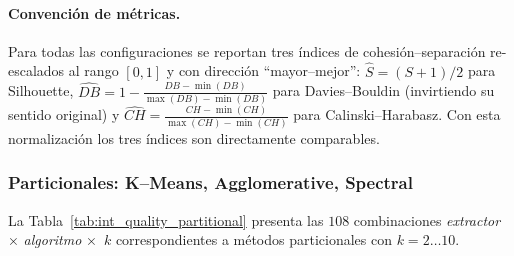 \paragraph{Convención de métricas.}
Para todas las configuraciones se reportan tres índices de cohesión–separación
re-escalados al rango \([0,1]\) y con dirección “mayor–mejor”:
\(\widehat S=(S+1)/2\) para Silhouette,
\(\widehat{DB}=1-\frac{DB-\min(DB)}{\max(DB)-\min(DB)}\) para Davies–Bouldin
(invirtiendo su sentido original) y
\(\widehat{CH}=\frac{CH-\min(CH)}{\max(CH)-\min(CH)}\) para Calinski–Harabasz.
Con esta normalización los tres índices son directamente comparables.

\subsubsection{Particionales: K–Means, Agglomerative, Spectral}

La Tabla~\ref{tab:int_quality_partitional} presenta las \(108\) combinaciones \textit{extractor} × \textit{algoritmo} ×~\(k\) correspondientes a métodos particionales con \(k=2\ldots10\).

- [WORK REQUEST] Print every record exactly, without the pictures.

- [ANSWER BOX]
 \paragraph{Convención de métricas.}
Para todas las configuraciones se reportan tres índices de cohesión–separación
re-escalados al rango \([0,1]\) y con dirección “mayor–mejor”:
\(\widehat S=(S+1)/2\) para Silhouette,
\(\widehat{DB}=1-\frac{DB-\min(DB)}{\max(DB)-\min(DB)}\) para Davies–Bouldin
(invirtiendo su sentido original) y
\(\widehat{CH}=\frac{CH-\min(CH)}{\max(CH)-\min(CH)}\) para Calinski–Harabasz.
Con esta normalización los tres índices son directamente comparables.

\subsubsection{Particionales: K–Means, Agglomerative, Spectral}

La Tabla~\ref{tab:int_quality_partitional} presenta las \(108\) combinaciones \textit{extractor} × \textit{algoritmo} ×~\(k\) correspondientes a métodos particionales con \(k=2\ldots10\).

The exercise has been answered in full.